What the Teacher Did Next

Life after Burnout

I’m not officially unemployed yet (just one signature away), but today is the day that my class find out that I won’t be teaching them anymore.  Some of them will be indifferent to this, one or two may be pleased, but others – the ones who need some stability in their lives – are going to feel like I walked out on them….because I did.  I walked out on them.  I didn’t want to.  I just had nothing left to give.

They’re a lively bunch, but it didn’t take long for them to get under my skin.  There are so many conflicting pressures in teaching, but I tried to make those relationships a priority, I really did.  So today I feel guilty.

I’ve only recently begun to open up about my depression and anxiety.  It’s been stalking me for the past year (with increasingly malicious intent), but apart from my husband and my GP, I didn’t tell anybody.  Heartbreakingly, my own children worked it out for themselves – I guess it’s hard not to notice when your mum keeps bursting into tears during mealtimes. Of course this only adds to the guilt.
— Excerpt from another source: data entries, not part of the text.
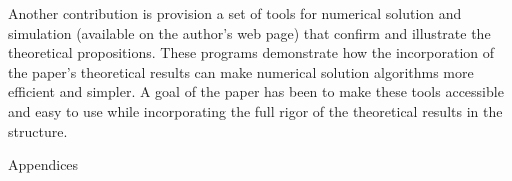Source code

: \documentclass[titlepage]{\econtex}\providecommand{\texname}{BufferStockTheory}%
\begin{document}
\begin{comment}
Beyond their intrinsic value, the techniques developed here may be
useful for a variety of further purposes.  For instance,
Carroll~\citeyearpar{carroll:mpcperm} uses these techniques to prove that the
marginal propensity to consume out of permanent income shocks is
strictly less than 1 in models of this type.  This is a proposition
that could be important for fiscal policy analysis, the analysis of
income distribution dynamics and inequality, and many other questions.
\end{comment}

Another contribution is provision a set of tools for numerical
solution and simulation (available on the author's web page) that
confirm and illustrate the theoretical propositions.  These programs
demonstrate how the incorporation of the paper's theoretical results
can make numerical solution algorithms more efficient and simpler.  A
goal of the paper has been to make these tools accessible and easy to
use while incorporating the full rigor of the theoretical results in
the structure.


\clearpage\vfill\eject

\appendix

\centerline{\LARGE Appendices}\vspace{0.2in}

\begin{comment}
\section{$\mRat$ Growth in the Perfect Foresight Model} \label{sec:mGrowthPF}

To see why the constraint is irrelevant if
\eqref{eq:PFGIC} fails, recall that for the unconstrained case when
both the FHWC and RIC hold the optimal solution is $\cLev_{t} =
(1-\PatR)(\mLev_{t}+\hLev_{t}-\pLev_{t})$, and that
$\cLev_{t+1} = {\Pat} \cLev_{t}$; combining these
we have
\begin{eqnarray*}
    \mLev_{t+1} & = & \Rfree(\mLev_{t}-\cLev_{t}) + \PGro \pLev_{t}\\
  & = & {\Pat}\mLev_{t} + \PGro \pLev_{t} - (1-\PatR)(\hLev_{t}-\pLev_{t}) \Rfree
\\ \mRat_{t+1}\PGro & = & {\Pat}\mRat_{t} + \bullet
\\ \mRat_{t+1} & = & \left(\frac{{\Pat}}{\PGro}\right)\mRat_{t} + \bullet/\PGro
\end{eqnarray*}
for some $\bullet$ which can be shown to be positive.
\end{comment}
\end{document}
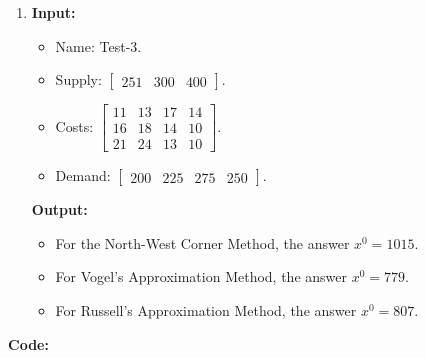 \documentclass{article}
\begin{document}
\begin{enumerate}[label={(\arabic*)}, itemsep=0.25in]
    \item \textbf{Input:}
          \begin{itemize}
              \item Name: Test-3.
              \item Supply: \(\begin{bmatrix} 251 & 300 & 400 \end{bmatrix}\).
              \item Costs: \(\begin{bmatrix}
                        11 & 13 & 17 & 14 \\
                        16 & 18 & 14 & 10 \\
                        21 & 24 & 13 & 10
                    \end{bmatrix}\).
              \item Demand: \(\begin{bmatrix} 200 & 225 & 275 & 250 \end{bmatrix}\).
          \end{itemize}
          \textbf{Output:}
          \begin{itemize}
              \item For the North-West Corner Method, the answer \(x^0 = \num{1015}\).
              \item For Vogel's Approximation Method, the answer \(x^0 = \num{779}\).
              \item For Russell's Approximation Method, the answer \(x^0 = \num{807}\).
          \end{itemize}
\end{enumerate}

\newpage

\textbf{Code:}


\newpage


\newpage


\newpage


\newpage

\end{document}
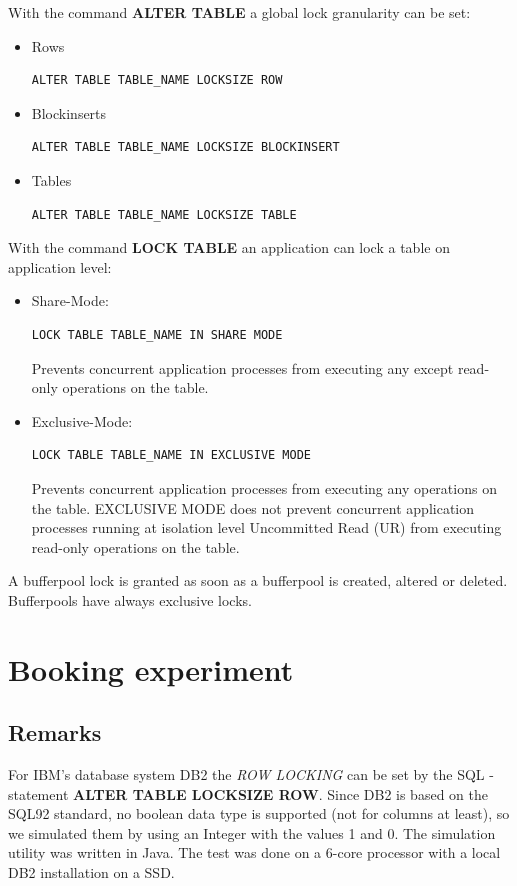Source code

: \documentclass{vldb}
\begin{document}
With the command \textbf{ALTER TABLE} a global lock granularity can be set:
\begin{itemize}
\item Rows
\begin{verbatim}
ALTER TABLE TABLE_NAME LOCKSIZE ROW
\end{verbatim}
\item Blockinserts
\begin{verbatim}
ALTER TABLE TABLE_NAME LOCKSIZE BLOCKINSERT
\end{verbatim}
\item Tables
\begin{verbatim}
ALTER TABLE TABLE_NAME LOCKSIZE TABLE
\end{verbatim}
\end{itemize}

With the command \textbf{LOCK TABLE} an application can lock a table on application level:
\begin{itemize}
\item Share-Mode:
\begin{verbatim}
LOCK TABLE TABLE_NAME IN SHARE MODE
\end{verbatim}
Prevents concurrent application processes from executing any except read-only operations on the table.
\item Exclusive-Mode:
\begin{verbatim}
LOCK TABLE TABLE_NAME IN EXCLUSIVE MODE
\end{verbatim}
Prevents concurrent application processes from executing any operations on the table. EXCLUSIVE MODE does not prevent concurrent application 
processes running at isolation level Uncommitted Read (UR) from executing read-only operations on the table.
\end{itemize}

A bufferpool lock is granted as soon as a bufferpool is created, altered or deleted. Bufferpools have always exclusive locks.

\section{Booking experiment}

\subsection{Remarks} For IBM's database system DB2 the \textit{ROW LOCKING} can be set by the SQL - statement \textbf{ALTER TABLE LOCKSIZE ROW}. Since DB2 is based on the SQL92 standard, no boolean data type is supported (not for columns at least), so we simulated them by using an Integer with the values 1 and 0. The simulation utility was written in Java. The test was done on a 6-core processor with a local DB2 installation on a SSD.
\end{document}

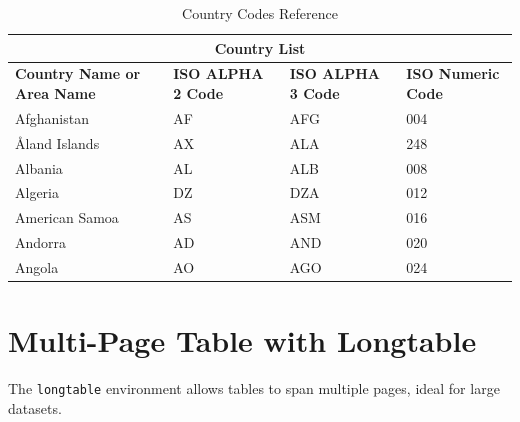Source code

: \documentclass[12pt]{article}
\begin{document}
	\begin{table}[h!]
		\centering
		\caption{Country Codes Reference}
		\label{table:countries}
		\begin{tabular}{|p{3.5cm}|p{3.5cm}|p{3.5cm}|p{3.5cm}|}
			\hline
			\multicolumn{4}{|c|}{\textbf{Country List}} \\
			\hline
			\textbf{Country Name or Area Name} & \textbf{ISO ALPHA 2 Code} & \textbf{ISO ALPHA 3 Code} & \textbf{ISO Numeric Code} \\
			\hline
			Afghanistan & AF & AFG & 004 \\
			Åland Islands & AX & ALA & 248 \\
			Albania & AL & ALB & 008 \\
			Algeria & DZ & DZA & 012 \\
			American Samoa & AS & ASM & 016 \\
			Andorra & AD & AND & 020 \\
			Angola & AO & AGO & 024 \\
			\hline
		\end{tabular}
	\end{table}
	
	\section{Multi-Page Table with Longtable}
	The \texttt{longtable} environment allows tables to span multiple pages, ideal for large datasets.
	
\end{document}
Other people knew I was feeling stressed, but stress is so endemic in today’s society, it barely registers.  I worked hard to hide the extent to which I was struggling until it reached crisis point, and by then it was too late to save my job.

The question is; would things have worked out differently if I’d opened up earlier?  I’m not so sure.  I’ve suffered low moods before, but nothing that I couldn’t come back from with a bit of CBT based self-help.  This was the first time I’d been unable to dig myself out of the hole, so turning to medication was a big deal for me (maybe this is just me buying into the stigma, I don’t know).  But when you start talking to people more openly, you find it’s actually a pretty standard coping mechanism these days.

It seems that teaching has become a sink or swim profession: you can either hack it, or you can’t.  Those who can’t have three options available to them: use anti-depressants or some other buoyancy aid to keep afloat; get out of the water; or drown.  I’ve only been in teaching for 4 years, but have already seen too many colleagues go under.

There seem to be three different schools of thought as to why this is:

  1. The pressures teachers face today are unsustainable
  2. Teachers need to take more responsibility for self-care
  3. Teaching is not for everyone (AKA Not everyone is cut out for teaching OR Teaching is a unique profession)

Personally, whilst I think teachers need to ensure that they prioritise self-care (see my post on Teacher Burnout: The Little House of Blame), the demands of the job sometimes make this feel impossible.

The argument I find the most worrying is that teaching is not for everyone.  Not only does this imply that the teachers who go under do so because of some flaw in their character, it also suggests that the current workload and pressures are entirely reasonable.

Am I happy for the teachers who love their work and can maintain some sort of work-life-balance into the bargain?  Of course I am.  But that doesn’t mean that they were born to teach and the rest of us are imposters: doomed to fail, due to our own inadequacies.  The problems faced by teachers are systemic.  We can only overcome them if we stick together.  If a teacher is struggling, throw them a lifeline.  Swimming upstream is exhausting and even the strongest swimmers tire eventually.